"Sprzątała" nie tylko mieszkanie. Wyniosła m.in. mięso z lodówki. Teraz grozi jej do 5 lat więzienia

Na warszawskich Bielanach doszło do nietypowego zatrzymania. Właściciele mieszkania zgłosili, że z mieszkania zginęły im pieniądze oraz... produkty z lodówki. Oskarżyli panią, którą wynajęli do sprzątania.

Do zdarzenia doszło w zeszłym tygodniu w Warszawie. Sprawą zajęli się policjanci z komendy na Bielanach. 

Bielany. Sprzątaczka okradła właścicieli mieszkania

Do komendy na Bielanach wpłynęło zawiadomienie dotyczące kradzieży. Z ustaleń wynikało, że z mieszkania skradzione zostały pieniądze - dokładnie 1 700 zł. To jednak nie wszystko, opustoszała również lodówka. Zginęła pierś z indyka oraz zioła, które były schowane w zamrażarce. 

Poszkodowanymi byli właściciele jednego z mieszkań na Bielanach. Podejrzewali, że za kradzież odpowiedzialna jest kobieta, którą zatrudnili do sprzątania.
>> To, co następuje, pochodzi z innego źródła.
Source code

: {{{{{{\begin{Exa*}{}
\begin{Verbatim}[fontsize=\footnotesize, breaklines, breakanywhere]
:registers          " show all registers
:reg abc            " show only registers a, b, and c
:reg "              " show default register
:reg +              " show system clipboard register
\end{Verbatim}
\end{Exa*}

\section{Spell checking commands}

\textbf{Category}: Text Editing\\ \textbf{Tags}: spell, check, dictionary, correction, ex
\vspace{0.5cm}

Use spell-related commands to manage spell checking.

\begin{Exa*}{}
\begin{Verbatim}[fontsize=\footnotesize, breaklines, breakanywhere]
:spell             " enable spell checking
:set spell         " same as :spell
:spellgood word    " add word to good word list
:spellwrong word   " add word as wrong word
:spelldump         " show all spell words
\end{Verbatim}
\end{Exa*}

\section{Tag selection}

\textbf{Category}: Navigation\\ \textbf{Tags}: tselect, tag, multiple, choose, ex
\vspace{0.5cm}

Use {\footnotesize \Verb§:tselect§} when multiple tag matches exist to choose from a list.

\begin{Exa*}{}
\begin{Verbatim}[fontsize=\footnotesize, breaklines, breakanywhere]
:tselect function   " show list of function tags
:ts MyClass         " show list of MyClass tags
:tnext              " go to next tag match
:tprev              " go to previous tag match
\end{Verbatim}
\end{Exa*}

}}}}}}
Dodali, że do przestępstwa miało dojść kilka dni wcześniej, kiedy zostawili sprzątającą panią samą w domu. 

Sprawą od razu zajęli się kryminalni. Funkcjonariusze już kilka dni po zdarzeniu zatrzymali 31-latkę. Zgromadzony materiał pozwolił na przedstawienie kobiecie zarzutu za kradzież. Grozi jej za to kara 5 lat więzienia.